Prufrock against the Lust?

I can’t accept that Prufrock is striking against the lust (which would be, in this case, going against the life itself); the whole poem is so full of passion, and to give Prufrock a role of a “moral teacher” or of the “voice of conscience” would do the unjust to the poem. The lines that make me say this, are first those where he says “That is not what I meant at all. That is not it, at all.” Now, I don’t think this negation is simply something that Prufrock expects as a potential answer to his “disturbing of the universe”; it is also what he himself agrees with – that all these possible “warnings” cannot simply “squeeze the universe into a ball”, as “that is not it at all”.

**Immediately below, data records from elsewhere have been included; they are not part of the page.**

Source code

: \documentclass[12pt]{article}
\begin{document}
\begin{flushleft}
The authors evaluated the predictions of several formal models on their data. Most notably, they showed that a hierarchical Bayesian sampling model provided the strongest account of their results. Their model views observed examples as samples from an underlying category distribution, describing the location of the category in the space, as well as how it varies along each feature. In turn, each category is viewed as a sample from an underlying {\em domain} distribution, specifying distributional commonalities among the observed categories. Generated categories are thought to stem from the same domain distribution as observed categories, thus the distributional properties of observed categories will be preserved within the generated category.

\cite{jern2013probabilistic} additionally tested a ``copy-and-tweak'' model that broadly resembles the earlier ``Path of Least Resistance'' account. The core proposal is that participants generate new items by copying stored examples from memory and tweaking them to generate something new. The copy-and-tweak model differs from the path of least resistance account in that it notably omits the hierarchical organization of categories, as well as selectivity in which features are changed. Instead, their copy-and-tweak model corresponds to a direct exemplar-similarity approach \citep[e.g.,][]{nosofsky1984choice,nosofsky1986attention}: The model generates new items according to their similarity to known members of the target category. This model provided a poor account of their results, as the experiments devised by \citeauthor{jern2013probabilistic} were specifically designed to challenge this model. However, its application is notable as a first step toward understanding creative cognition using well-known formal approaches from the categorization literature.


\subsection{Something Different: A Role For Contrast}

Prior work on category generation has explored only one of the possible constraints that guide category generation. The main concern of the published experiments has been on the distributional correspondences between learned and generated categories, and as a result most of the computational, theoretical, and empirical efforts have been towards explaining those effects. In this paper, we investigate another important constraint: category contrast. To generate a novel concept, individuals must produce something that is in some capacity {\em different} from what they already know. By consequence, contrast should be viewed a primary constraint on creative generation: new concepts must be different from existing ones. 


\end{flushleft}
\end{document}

I think lust is one of those things belonging to “this world”, the world of everyday life, and it falls under the things Prufrock would like not to criticize, but to subject to the burden of time. When he says that there will be time to wonder “Do I dare?”, he tells us two things:
1) we all the time stand in front of the point which, if crossed, we start daring (that’s why the second reflective questions “and, ‘Do I dare?’” – dare to act against this everyday life, to put questions, to question the time itself and the entire meaning of life;
2) the question of daring shows that Prufrock isn’t afraid of lust (to dare is, in a way, a lustful action, it’s a way of stepping over the borders of what is simply given).
Prufrock knows there’s something wrong with this usual, unreflected living, but he is, on the other hand, uncertain if questioning it would make any
sense, if it would bring anything or just miss the point. He knows in the end he wouldn’t be satisfied (”And I have seen the eternal Footman hold my coat, and snicker, And in short, I was afraid.” – afraid of not knowing the sense of everything, of life, of love, of lust, of time, of finiteness, of death).

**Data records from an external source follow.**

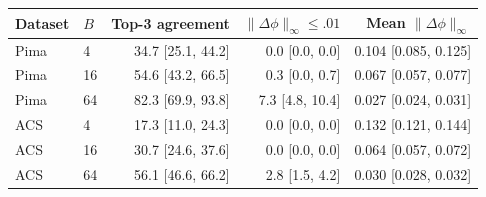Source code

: \begin{tabular}{llrrr}
\toprule
Dataset & $B$ & Top-3 agreement & $\|\Delta\phi\|_\infty\leq .01$ & Mean $\|\Delta\phi\|_\infty$ \\
\midrule
Pima & 4 & 34.7 [25.1, 44.2] & 0.0 [0.0, 0.0] & 0.104 [0.085, 0.125] \\
Pima & 16 & 54.6 [43.2, 66.5] & 0.3 [0.0, 0.7] & 0.067 [0.057, 0.077] \\
Pima & 64 & 82.3 [69.9, 93.8] & 7.3 [4.8, 10.4] & 0.027 [0.024, 0.031] \\
ACS & 4 & 17.3 [11.0, 24.3] & 0.0 [0.0, 0.0] & 0.132 [0.121, 0.144] \\
ACS & 16 & 30.7 [24.6, 37.6] & 0.0 [0.0, 0.0] & 0.064 [0.057, 0.072] \\
ACS & 64 & 56.1 [46.6, 66.2] & 2.8 [1.5, 4.2] & 0.030 [0.028, 0.032] \\
\bottomrule
\end{tabular}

Although it might seem that motives of Lazarus and John the Baptist are directly referring to lust and sin, lust and sin are here more symbols for something mortal, human, which cannot be understood by a simple reflection, cause “this is not it at all”.
As for the mermaids, maybe we should remember Ulysses at this point: Prufrock maybe wants to say that he’s too far in his thoughts in order to be able to hear the song of enchantment; he can see them and hear them, but he remains outside of their game. He has been among them, has played the games of love and passion, until human voices – our thoughts, reflections – wake him and he drowns.
In any case, I don’t think it is possible to put such a poem in the frame of only one interpretation. But it is wonderful to discuss its possible meanings!